The Blue Jays just learned instant replay can’t stop baseball from being cruel – SB Nation

The Blue Jays won 11 straight games after the trade deadline. They won six in a row heading into the last week of the regular season, and they’ve won three in a row against the Rangers this year. They can win three games again.

But, yeah. This isn’t going well. Baseball giveth, baseball taketh away, baseball flushes the toilet when you’re taking a shower, and baseball steals your credit card information just because it can. The Blue Jays are down 0-2 in the ALDS to a team that was supposed to lose 90 games this year, and all of that post-deadline momentum might be a pile of ash before Monday. And the worst part is that it might all be because of a blown call.

I mean, maybe. Here, you look:

With two outs, Rougned Odor rounded second base aggressively. He got back in time, but his foot came off the bag. Unless it didn’t. Unless, of course it did, what are we talking about? It’s so obvious that … actually, maybe it’s not obvious. A moving image that automatically repeats:



You see it, right? The foot comes off, and then it jerks back to the bag. Unless he’s pushed by the glove. Or unless there’s exactly one cleat electron touching a second base electron the entire time.

Alternate angles are of no help.



That’s the farthest off the bag that Odor’s foot was. The motion of the leg sure made it look like he came off, but at no point did we see the tan of the dirt or the green of the turf behind him in any shot.

My personal opinion is a two-parter:

  1. He probably came off the bag and should have been out.
  2. There is no way you can overturn that.

Just no way. Odor was called safe, the call was understandably upheld, and he came in to score the winning run. Instead of the Blue Jays heading to the 14th inning (or 15th or 16th or …) in a tie game, they were down. And now they’re either perfect for the rest of the ALDS or crushed for the rest of the offseason.

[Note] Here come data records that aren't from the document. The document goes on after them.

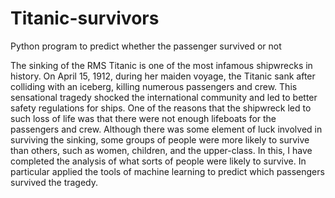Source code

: # Titanic-survivors
Python program to predict whether the passenger survived or not

The sinking of the RMS Titanic is one of the most infamous shipwrecks in
history. On April 15, 1912, during her maiden voyage, the Titanic sank after
colliding with an iceberg, killing numerous passengers and crew. This
sensational tragedy shocked the international community and led to better
safety regulations for ships.
One of the reasons that the shipwreck led to such loss of life was that there
were not enough lifeboats for the passengers and crew. Although there was
some element of luck involved in surviving the sinking, some groups of people
were more likely to survive than others, such as women, children, and the
upper-class.
In this, I have completed the analysis of what sorts of people were likely
to survive. In particular applied the tools of machine learning to
predict which passengers survived the tragedy.
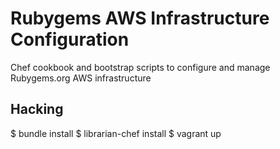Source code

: # Rubygems AWS Infrastructure Configuration

Chef cookbook and bootstrap scripts to configure and manage Rubygems.org AWS infrastructure

## Hacking
$ bundle install
$ librarian-chef install
$ vagrant up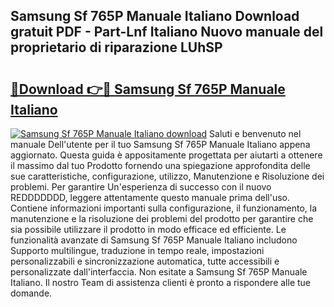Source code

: ## Samsung Sf 765P Manuale Italiano Download gratuit PDF - Part-Lnf Italiano Nuovo manuale del proprietario di riparazione LUhSP

# <h2><a href="http://dffb88b.blite.top/?on=Samsung+Sf+765P+Manuale+Italiano">🔗Download 👉🔴 Samsung Sf 765P Manuale Italiano</a></h2>

[![Samsung Sf 765P Manuale Italiano download](https://i.imgur.com/lujVjoI.png)](http://dffb88b.blite.top/?on=Samsung+Sf+765P+Manuale+Italiano)
Saluti e benvenuto nel manuale Dell'utente per il tuo Samsung Sf 765P Manuale Italiano appena aggiornato. Questa guida è appositamente progettata per aiutarti a ottenere il massimo dal tuo Prodotto fornendo una spiegazione approfondita delle sue caratteristiche, configurazione, utilizzo, Manutenzione e Risoluzione dei problemi. Per garantire Un'esperienza di successo con il nuovo REDDDDDDD, leggere attentamente questo manuale prima dell'uso. Contiene informazioni importanti sulla configurazione, il funzionamento, la manutenzione e la risoluzione dei problemi del prodotto per garantire che sia possibile utilizzare il prodotto in modo efficace ed efficiente. Le funzionalità avanzate di Samsung Sf 765P Manuale Italiano includono Supporto multilingue, traduzione in tempo reale, impostazioni personalizzabili e sincronizzazione automatica, tutte accessibili e personalizzate dall'interfaccia. Non esitate a Samsung Sf 765P Manuale Italiano. Il nostro Team di assistenza clienti è pronto a rispondere alle tue domande.
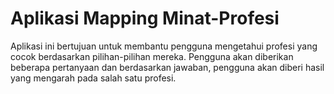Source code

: # Aplikasi Mapping Minat-Profesi
Aplikasi ini bertujuan untuk membantu pengguna mengetahui profesi yang cocok berdasarkan pilihan-pilihan mereka. Pengguna akan diberikan beberapa pertanyaan dan berdasarkan jawaban, pengguna akan diberi hasil yang mengarah pada salah satu profesi.
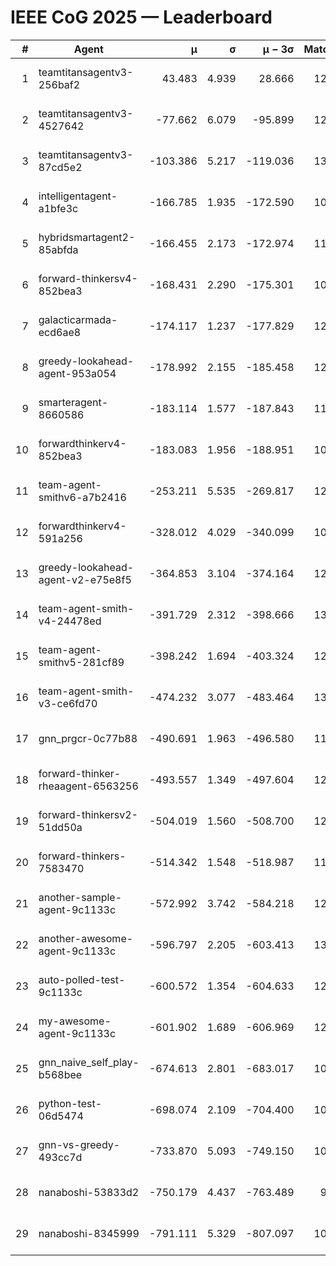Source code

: # IEEE CoG 2025 — Leaderboard

| # | Agent | μ | σ | μ − 3σ | Matches | Updated |
|---:|---|---:|---:|---:|---:|---|
| 1 | teamtitansagentv3-256baf2 | 43.483 | 4.939 | 28.666 | 12780 | 2025-08-21 20:00 |
| 2 | teamtitansagentv3-4527642 | -77.662 | 6.079 | -95.899 | 12294 | 2025-08-21 20:00 |
| 3 | teamtitansagentv3-87cd5e2 | -103.386 | 5.217 | -119.036 | 13666 | 2025-08-21 20:00 |
| 4 | intelligentagent-a1bfe3c | -166.785 | 1.935 | -172.590 | 10702 | 2025-08-21 20:00 |
| 5 | hybridsmartagent2-85abfda | -166.455 | 2.173 | -172.974 | 11297 | 2025-08-21 20:00 |
| 6 | forward-thinkersv4-852bea3 | -168.431 | 2.290 | -175.301 | 10322 | 2025-08-21 20:00 |
| 7 | galacticarmada-ecd6ae8 | -174.117 | 1.237 | -177.829 | 12180 | 2025-08-21 20:00 |
| 8 | greedy-lookahead-agent-953a054 | -178.992 | 2.155 | -185.458 | 12240 | 2025-08-21 20:00 |
| 9 | smarteragent-8660586 | -183.114 | 1.577 | -187.843 | 11035 | 2025-08-21 20:00 |
| 10 | forwardthinkerv4-852bea3 | -183.083 | 1.956 | -188.951 | 10242 | 2025-08-21 20:00 |
| 11 | team-agent-smithv6-a7b2416 | -253.211 | 5.535 | -269.817 | 12280 | 2025-08-21 20:00 |
| 12 | forwardthinkerv4-591a256 | -328.012 | 4.029 | -340.099 | 10706 | 2025-08-21 20:00 |
| 13 | greedy-lookahead-agent-v2-e75e8f5 | -364.853 | 3.104 | -374.164 | 12660 | 2025-08-21 20:00 |
| 14 | team-agent-smith-v4-24478ed | -391.729 | 2.312 | -398.666 | 13202 | 2025-08-21 20:00 |
| 15 | team-agent-smithv5-281cf89 | -398.242 | 1.694 | -403.324 | 12980 | 2025-08-21 20:00 |
| 16 | team-agent-smith-v3-ce6fd70 | -474.232 | 3.077 | -483.464 | 13842 | 2025-08-21 20:00 |
| 17 | gnn_prgcr-0c77b88 | -490.691 | 1.963 | -496.580 | 11670 | 2025-08-21 20:00 |
| 18 | forward-thinker-rheaagent-6563256 | -493.557 | 1.349 | -497.604 | 12384 | 2025-08-21 20:00 |
| 19 | forward-thinkersv2-51dd50a | -504.019 | 1.560 | -508.700 | 12584 | 2025-08-21 20:00 |
| 20 | forward-thinkers-7583470 | -514.342 | 1.548 | -518.987 | 11980 | 2025-08-21 20:00 |
| 21 | another-sample-agent-9c1133c | -572.992 | 3.742 | -584.218 | 12780 | 2025-08-21 20:00 |
| 22 | another-awesome-agent-9c1133c | -596.797 | 2.205 | -603.413 | 13340 | 2025-08-21 20:00 |
| 23 | auto-polled-test-9c1133c | -600.572 | 1.354 | -604.633 | 12200 | 2025-08-21 20:00 |
| 24 | my-awesome-agent-9c1133c | -601.902 | 1.689 | -606.969 | 12980 | 2025-08-21 20:00 |
| 25 | gnn_naive_self_play-b568bee | -674.613 | 2.801 | -683.017 | 10320 | 2025-08-21 20:00 |
| 26 | python-test-06d5474 | -698.074 | 2.109 | -704.400 | 10600 | 2025-08-21 20:00 |
| 27 | gnn-vs-greedy-493cc7d | -733.870 | 5.093 | -749.150 | 10300 | 2025-08-21 20:00 |
| 28 | nanaboshi-53833d2 | -750.179 | 4.437 | -763.489 | 9920 | 2025-08-21 20:00 |
| 29 | nanaboshi-8345999 | -791.111 | 5.329 | -807.097 | 10490 | 2025-08-21 20:00 |
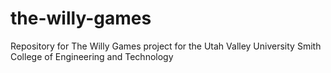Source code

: # the-willy-games
Repository for The Willy Games project for the Utah Valley University Smith College of Engineering and Technology
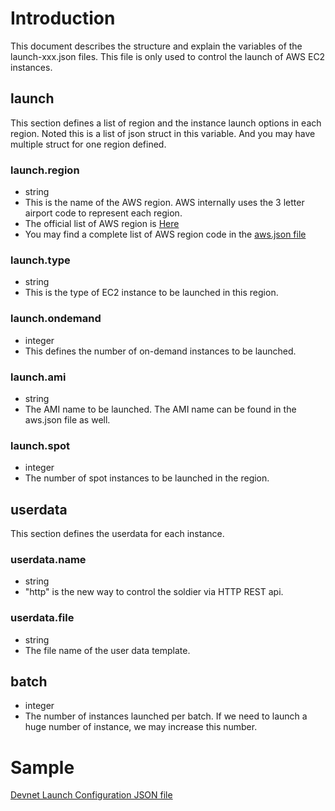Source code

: # Introduction
This document describes the structure and explain the variables of the launch-xxx.json files.
This file is only used to control the launch of AWS EC2 instances.

## launch
This section defines a list of region and the instance launch options in each region.
Noted this is a list of json struct in this variable.  And you may have multiple struct for one region defined.

### launch.region
* string
* This is the name of the AWS region. AWS internally uses the 3 letter airport code to represent each region.
* The official list of AWS region is [Here](https://docs.aws.amazon.com/AmazonRDS/latest/UserGuide/Concepts.RegionsAndAvailabilityZones.html)
* You may find a complete list of AWS region code in the [aws.json file](https://github.com/harmony-one/experiment-deploy/blob/master/configs/aws.json)

### launch.type
* string
* This is the type of EC2 instance to be launched in this region.

### launch.ondemand
* integer
* This defines the number of on-demand instances to be launched.

### launch.ami
* string
* The AMI name to be launched. The AMI name can be found in the aws.json file as well.

### launch.spot
* integer
* The number of spot instances to be launched in the region.

## userdata
This section defines the userdata for each instance.

### userdata.name
* string
* "http" is the new way to control the soldier via HTTP REST api.

### userdata.file
* string
* The file name of the user data template.

## batch
* integer
* The number of instances launched per batch. If we need to launch a huge number of instance, we may increase this number.

# Sample
[Devnet Launch Configuration JSON file](https://docs.google.com/document/d/1ijvu5Bud83AuT9rDC2AaqZlpKMVUqHn9BqP6d3TZRGM/)
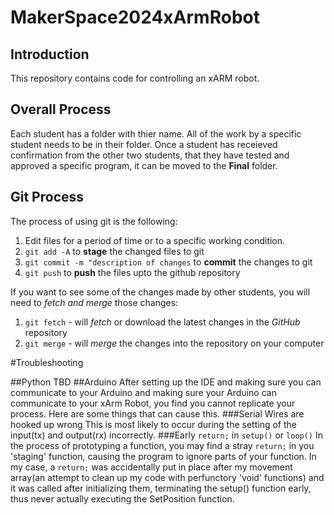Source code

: # MakerSpace2024xArmRobot

## Introduction
This repository contains code for controlling an xARM robot.

## Overall Process
Each student has a folder with thier name. All of the work by a specific student needs to be in their folder. Once a student has receieved confirmation from the other two students, that they have tested and approved a specific program, it can be moved to the **Final** folder.

## Git Process
The process of using git is the following:
1. Edit files for a period of time or to a specific working condition.
2. `git add -A` to **stage** the changed files to git
3. `git commit -m "description of changes` to **commit** the changes to git
4. `git push` to **push** the files upto the github repository

If you want to see some of the changes made by other students, you will need to *fetch and merge* those changes:

1. `git fetch` - will *fetch* or download the latest changes in the *GitHub* repository
2. `git merge` - will *merge* the changes into the repository on your computer

#Troubleshooting

##Python
TBD
##Arduino
    After setting up the IDE and making sure you can communicate to your Arduino and making sure your Arduino can communicate to your xArm Robot, you find you cannot replicate your process. Here are some things that can cause this.
###Serial Wires are hooked up wrong
    This is most likely to occur during the setting of the input(tx) and output(rx) incorrectly.
###Early `return;` in `setup()` or `loop()`
    In the process of prototyping a function, you may find a stray `return;` in you 'staging' function, causing the program to ignore parts of your function. In my case, a `return;` was accidentally put in place after my movement array(an attempt to clean up my code with perfunctory 'void' functions) and it was called after initializing them, terminating the setup() function early, thus never actually executing the SetPosition function.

You knew this was coming. After a week of video review, we all saw what it looked like for a play to be too close to overturn. With most of them, we knew why it was too close to overturn, even if we had a sneaking suspicion it should be overturned. It was a part of replay. Better than the alternatives! Even then, though, one of my first thoughts was what if that happens in the ninth inning of Game 7 of the World Series?

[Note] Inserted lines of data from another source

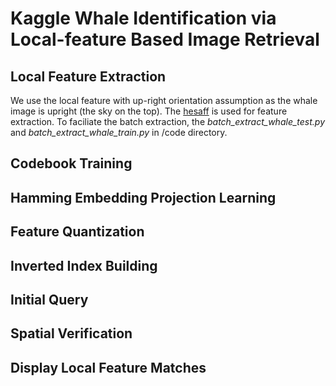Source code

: # Kaggle Whale Identification via Local-feature Based Image Retrieval

## Local Feature Extraction

We use the local feature with up-right orientation assumption as the whale image is upright (the sky on the top).
The [hesaff](https://github.com/perdoch/hesaff) is used for feature extraction.
To faciliate the batch extraction, the *batch_extract_whale_test.py* and *batch_extract_whale_train.py* in /code directory.

## Codebook Training


## Hamming Embedding Projection Learning


## Feature Quantization

## Inverted Index Building

## Initial Query

## Spatial Verification

## Display Local Feature Matches
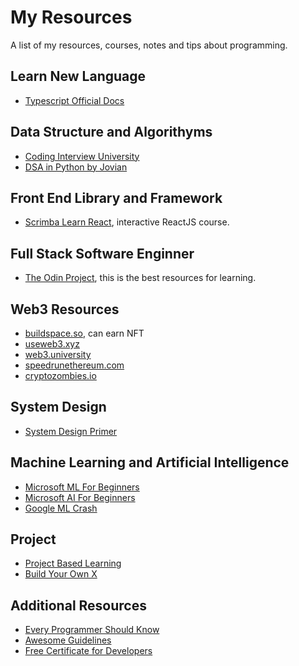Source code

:# My Resources

A list of my resources, courses, notes and tips about programming.

## Learn New Language

- [Typescript Official Docs](https://www.typescriptlang.org/docs/handbook/intro.html)

## Data Structure and Algorithyms

- [Coding Interview University](https://github.com/jwasham/coding-interview-university)
- [DSA in Python by Jovian](https://jovian.ai/learn/data-structures-and-algorithms-in-python)

## Front End Library and Framework

- [Scrimba Learn React](https://scrimba.com/learn/learnreact), interactive ReactJS course.

## Full Stack Software Enginner

- [The Odin Project](https://www.theodinproject.com/), this is the best resources for learning.

## Web3 Resources

- [buildspace.so](https://buildspace.so), can earn NFT
- [useweb3.xyz](https://useweb3.xyz)
- [web3.university](https://web3.university)
- [speedrunethereum.com](https://speedrunethereum.com)
- [cryptozombies.io](https://cryptozombies.io)

## System Design

- [System Design Primer](https://github.com/donnemartin/system-design-primer)

## Machine Learning and Artificial Intelligence

- [Microsoft ML For Beginners](https://github.com/microsoft/ML-For-Beginners)
- [Microsoft AI For Beginners](https://github.com/microsoft/ai-for-beginners)
- [Google ML Crash](https://developers.google.com/machine-learning/crash-course/ml-intro)

## Project

- [Project Based Learning](https://github.com/practical-tutorials/project-based-learning)
- [Build Your Own X](https://github.com/codecrafters-io/build-your-own-x)

## Additional Resources

- [Every Programmer Should Know](https://github.com/mtdvio/every-programmer-should-know)
- [Awesome Guidelines](https://github.com/Kristories/awesome-guidelines)
- [Free Certificate for Developers](https://doc.clickup.com/37449590/d/h/13pvvp-184/2d51355888b83d6)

This wasn’t Game 7 of the World Series. But it was pretty damned important to the Blue Jays’ season. An overturned call, and they might still be playing. An upheld call, and they might be going to Texas needing to sweep the rest of the series. We have a hunch that they got jobbed. But we understand why they were.

So here’s your reminder that instant replay is imperfect, and that it will always be a struggle to catch up with physics and real life. My crystal ball shows at least two columns about the base-sensors that will be installed in six years, with four columns about the base-lasers in 2020. If I’m still employed. Which, well, regardless, it will forever be an arms race to catch up with reality. Robot umps are a beautiful dream until they murder us all, and even then, it’s going to be nearly impossible to get everything right when it needs to be.

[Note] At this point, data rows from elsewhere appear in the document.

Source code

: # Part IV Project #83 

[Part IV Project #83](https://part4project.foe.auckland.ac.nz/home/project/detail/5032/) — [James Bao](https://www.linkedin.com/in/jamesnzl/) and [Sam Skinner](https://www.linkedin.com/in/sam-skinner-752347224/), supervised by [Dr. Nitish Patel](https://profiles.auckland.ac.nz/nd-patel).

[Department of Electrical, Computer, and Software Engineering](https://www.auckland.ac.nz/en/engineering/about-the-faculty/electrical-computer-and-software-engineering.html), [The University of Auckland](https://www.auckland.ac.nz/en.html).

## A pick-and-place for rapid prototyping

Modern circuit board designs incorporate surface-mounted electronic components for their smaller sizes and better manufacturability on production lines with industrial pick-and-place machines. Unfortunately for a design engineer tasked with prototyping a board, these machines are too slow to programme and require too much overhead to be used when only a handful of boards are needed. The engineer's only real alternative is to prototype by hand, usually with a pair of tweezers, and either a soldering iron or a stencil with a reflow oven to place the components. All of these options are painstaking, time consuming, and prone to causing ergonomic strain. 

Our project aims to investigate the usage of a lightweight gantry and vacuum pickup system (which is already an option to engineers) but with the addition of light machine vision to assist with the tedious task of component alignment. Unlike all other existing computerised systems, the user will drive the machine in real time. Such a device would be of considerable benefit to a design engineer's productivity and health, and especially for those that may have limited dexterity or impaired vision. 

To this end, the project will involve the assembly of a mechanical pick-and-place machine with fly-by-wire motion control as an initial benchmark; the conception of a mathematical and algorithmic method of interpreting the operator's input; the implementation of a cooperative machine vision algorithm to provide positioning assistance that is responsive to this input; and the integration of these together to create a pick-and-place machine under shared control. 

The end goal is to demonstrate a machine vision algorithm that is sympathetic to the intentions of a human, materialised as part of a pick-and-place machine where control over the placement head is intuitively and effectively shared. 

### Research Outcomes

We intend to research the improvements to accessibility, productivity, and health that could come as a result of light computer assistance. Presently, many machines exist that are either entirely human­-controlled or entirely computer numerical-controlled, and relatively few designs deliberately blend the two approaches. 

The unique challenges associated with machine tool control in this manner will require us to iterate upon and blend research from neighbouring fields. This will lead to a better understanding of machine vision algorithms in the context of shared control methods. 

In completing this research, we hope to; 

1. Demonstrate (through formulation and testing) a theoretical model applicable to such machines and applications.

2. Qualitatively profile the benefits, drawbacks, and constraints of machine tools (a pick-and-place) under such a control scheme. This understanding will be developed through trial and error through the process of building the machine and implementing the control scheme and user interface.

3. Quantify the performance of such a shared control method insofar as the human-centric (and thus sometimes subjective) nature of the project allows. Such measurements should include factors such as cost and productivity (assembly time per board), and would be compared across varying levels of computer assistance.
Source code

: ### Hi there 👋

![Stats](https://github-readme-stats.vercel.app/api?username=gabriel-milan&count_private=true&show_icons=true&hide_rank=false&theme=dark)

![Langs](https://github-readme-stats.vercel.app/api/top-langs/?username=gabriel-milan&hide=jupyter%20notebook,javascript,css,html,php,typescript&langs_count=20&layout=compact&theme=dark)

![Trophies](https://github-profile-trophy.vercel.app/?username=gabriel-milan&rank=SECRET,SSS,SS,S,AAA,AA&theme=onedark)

The sort-of-questionable-but-maybe-the-garbage-camera-angle-was-the-real-problem strike zone? That’s a different story. For now, know that the Blue Jays got screwed after waiting Carlos Correa’s entire lifetime to get here, unless they were beaten fair and square because the tip of a cleat touched a fiber of a base. We’ll never know. And six seconds into Sunday, the Blue Jays won’t care. Or can’t care. Same thing.

As long as we agree that baseball is awful.